Humans on Mars?  Of course, and it will happen in my lifetime if it happens somewhere between now and 2040.  If Elon Musk has his way, it will happen in the next decade.  We'll see.


But when we do land on Mars, it will be, as it always is, a tribute to all that has gone before, to the foundation that has been established.  And, what has gone before? Oh, at this point it has only been all the rover landings and probe landings that have been sent.  We have found out much from the 23 missions.  For example, 6 of those missions were not successful.  They were mostly in the early going of trips to Mars.  But, each failure was important because of what we learned.  The successful trips were important for the same reason.  We learn either way.

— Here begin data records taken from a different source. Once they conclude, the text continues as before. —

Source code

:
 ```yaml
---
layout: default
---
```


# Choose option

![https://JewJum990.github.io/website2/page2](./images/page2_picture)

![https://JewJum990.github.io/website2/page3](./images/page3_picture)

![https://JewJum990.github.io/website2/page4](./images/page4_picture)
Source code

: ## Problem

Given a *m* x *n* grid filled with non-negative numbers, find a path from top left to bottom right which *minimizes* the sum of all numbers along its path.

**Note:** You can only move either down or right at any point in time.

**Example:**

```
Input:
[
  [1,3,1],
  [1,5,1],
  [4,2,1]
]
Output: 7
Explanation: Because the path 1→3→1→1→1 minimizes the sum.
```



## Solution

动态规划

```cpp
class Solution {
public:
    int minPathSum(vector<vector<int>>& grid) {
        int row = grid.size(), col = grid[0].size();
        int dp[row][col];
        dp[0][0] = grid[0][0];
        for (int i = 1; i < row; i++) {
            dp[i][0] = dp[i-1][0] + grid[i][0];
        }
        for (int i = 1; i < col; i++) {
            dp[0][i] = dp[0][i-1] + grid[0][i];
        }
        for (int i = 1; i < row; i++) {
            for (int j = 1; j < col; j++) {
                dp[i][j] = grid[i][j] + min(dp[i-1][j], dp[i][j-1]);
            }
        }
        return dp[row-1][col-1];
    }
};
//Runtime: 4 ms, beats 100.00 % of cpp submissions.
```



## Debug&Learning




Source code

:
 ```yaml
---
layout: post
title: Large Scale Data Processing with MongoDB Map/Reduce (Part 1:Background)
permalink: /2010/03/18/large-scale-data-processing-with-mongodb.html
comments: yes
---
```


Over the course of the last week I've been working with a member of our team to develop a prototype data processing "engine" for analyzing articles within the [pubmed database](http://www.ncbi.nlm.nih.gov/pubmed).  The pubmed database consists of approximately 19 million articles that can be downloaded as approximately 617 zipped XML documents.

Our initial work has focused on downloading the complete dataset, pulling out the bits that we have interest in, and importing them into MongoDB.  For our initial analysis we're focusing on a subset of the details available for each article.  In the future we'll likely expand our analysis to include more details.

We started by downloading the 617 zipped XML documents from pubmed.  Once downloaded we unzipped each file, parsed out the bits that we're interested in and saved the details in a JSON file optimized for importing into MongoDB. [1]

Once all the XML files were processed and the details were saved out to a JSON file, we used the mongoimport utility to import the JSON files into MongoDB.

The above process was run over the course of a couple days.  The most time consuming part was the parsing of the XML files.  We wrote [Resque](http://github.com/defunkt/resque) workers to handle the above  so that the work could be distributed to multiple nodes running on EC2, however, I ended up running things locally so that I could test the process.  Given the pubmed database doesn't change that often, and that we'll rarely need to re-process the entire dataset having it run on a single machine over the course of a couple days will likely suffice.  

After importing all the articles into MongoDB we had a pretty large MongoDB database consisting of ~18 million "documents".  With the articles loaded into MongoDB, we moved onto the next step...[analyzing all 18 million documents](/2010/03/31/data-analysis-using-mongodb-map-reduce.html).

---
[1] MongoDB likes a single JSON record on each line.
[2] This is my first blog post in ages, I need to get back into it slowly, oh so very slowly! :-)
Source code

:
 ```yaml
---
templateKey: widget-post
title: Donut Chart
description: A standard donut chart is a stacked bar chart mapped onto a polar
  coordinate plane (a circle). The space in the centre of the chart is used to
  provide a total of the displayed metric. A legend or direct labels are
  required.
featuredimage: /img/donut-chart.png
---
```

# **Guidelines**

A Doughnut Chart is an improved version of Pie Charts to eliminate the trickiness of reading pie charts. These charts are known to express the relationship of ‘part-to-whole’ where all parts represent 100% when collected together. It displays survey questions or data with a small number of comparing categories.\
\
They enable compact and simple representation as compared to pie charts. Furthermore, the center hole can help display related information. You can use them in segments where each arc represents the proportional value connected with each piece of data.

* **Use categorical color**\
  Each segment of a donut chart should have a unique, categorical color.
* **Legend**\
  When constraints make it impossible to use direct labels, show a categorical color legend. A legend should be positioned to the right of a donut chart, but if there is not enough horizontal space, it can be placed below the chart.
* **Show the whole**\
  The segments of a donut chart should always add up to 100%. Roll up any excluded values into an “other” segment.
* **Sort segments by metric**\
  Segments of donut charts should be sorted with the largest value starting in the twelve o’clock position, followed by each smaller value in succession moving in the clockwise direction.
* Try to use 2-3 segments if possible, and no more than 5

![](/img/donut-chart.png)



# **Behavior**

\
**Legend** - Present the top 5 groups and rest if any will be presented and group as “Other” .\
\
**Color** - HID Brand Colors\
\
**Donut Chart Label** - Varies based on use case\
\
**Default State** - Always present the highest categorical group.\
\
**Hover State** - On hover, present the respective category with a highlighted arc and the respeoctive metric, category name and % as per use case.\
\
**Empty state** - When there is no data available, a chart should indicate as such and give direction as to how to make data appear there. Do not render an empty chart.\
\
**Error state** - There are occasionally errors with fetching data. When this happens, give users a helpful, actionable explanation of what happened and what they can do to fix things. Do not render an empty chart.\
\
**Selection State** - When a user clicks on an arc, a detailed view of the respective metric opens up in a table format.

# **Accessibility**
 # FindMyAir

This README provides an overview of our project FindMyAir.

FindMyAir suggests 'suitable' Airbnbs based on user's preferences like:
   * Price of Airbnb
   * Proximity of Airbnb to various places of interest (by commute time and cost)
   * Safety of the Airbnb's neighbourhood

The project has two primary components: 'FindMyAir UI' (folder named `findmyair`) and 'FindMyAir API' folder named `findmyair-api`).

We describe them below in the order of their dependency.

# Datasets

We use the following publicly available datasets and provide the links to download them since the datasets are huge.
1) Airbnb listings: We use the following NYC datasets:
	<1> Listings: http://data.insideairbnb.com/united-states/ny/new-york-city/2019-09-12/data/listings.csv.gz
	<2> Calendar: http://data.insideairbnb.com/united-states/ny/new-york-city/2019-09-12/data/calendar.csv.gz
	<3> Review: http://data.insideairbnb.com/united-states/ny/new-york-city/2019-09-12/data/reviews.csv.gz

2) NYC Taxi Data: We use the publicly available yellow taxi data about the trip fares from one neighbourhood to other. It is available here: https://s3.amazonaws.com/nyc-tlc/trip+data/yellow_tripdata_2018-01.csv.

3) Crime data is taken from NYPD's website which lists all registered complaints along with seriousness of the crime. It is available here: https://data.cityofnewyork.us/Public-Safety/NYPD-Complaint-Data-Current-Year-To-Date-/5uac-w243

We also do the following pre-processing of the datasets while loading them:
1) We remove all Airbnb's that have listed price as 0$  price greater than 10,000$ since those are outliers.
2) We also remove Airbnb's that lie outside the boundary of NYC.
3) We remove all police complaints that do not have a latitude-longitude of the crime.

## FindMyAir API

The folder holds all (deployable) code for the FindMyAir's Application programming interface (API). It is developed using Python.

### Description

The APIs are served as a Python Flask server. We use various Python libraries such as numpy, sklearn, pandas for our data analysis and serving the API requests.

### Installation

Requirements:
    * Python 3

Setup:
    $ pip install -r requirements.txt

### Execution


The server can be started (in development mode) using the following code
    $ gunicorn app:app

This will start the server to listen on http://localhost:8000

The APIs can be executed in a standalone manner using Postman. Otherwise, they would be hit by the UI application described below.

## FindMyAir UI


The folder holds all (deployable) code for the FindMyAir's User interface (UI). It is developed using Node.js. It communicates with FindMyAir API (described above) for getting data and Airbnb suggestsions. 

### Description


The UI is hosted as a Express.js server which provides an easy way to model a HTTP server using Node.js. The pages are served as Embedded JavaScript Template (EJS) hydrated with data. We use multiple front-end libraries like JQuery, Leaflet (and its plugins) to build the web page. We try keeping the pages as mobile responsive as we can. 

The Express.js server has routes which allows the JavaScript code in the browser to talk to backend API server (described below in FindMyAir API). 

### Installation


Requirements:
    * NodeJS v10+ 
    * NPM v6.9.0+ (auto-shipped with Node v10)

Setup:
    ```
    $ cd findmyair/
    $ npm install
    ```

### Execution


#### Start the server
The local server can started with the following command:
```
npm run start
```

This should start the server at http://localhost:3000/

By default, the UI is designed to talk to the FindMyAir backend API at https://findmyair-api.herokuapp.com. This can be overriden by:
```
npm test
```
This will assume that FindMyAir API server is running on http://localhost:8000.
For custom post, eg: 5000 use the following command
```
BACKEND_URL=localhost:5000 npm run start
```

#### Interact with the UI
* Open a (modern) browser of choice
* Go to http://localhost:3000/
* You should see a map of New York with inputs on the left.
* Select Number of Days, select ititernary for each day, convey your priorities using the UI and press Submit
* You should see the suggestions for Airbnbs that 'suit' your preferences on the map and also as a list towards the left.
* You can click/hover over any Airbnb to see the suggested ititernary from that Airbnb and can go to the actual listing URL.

But we know more about Mars than merely our own missions provide.  At the moment, along with the six operational orbiters and landers around and on the planet, India has an operational orbiter and the European Union has an operational lander collecting information, a lot of which we don't have or know.  China will try again; they lost a mother ship and orbiter in 2011 as did Russia.  Both countries will send again as soon as their economies become robust again.


For all countries, 51 missions to Mars have been attempted and less than half of them have been successful.  I'm impressed with the tenacity of the human spirit.  I think it has always been this way.  Which is a message to me if I think about it.  I have tried a number of endeavors in my lifetime.  Some of them didn't work out, probably at least half of them, just like the Mars missions.  The ones that haven't worked out have taught me much about people and life.  The U.S. has been successful on its last 7 trips.  I hope that kind of success rate after early failures will be true of my experience too. Once a person learns, success follows.  I'm counting on that.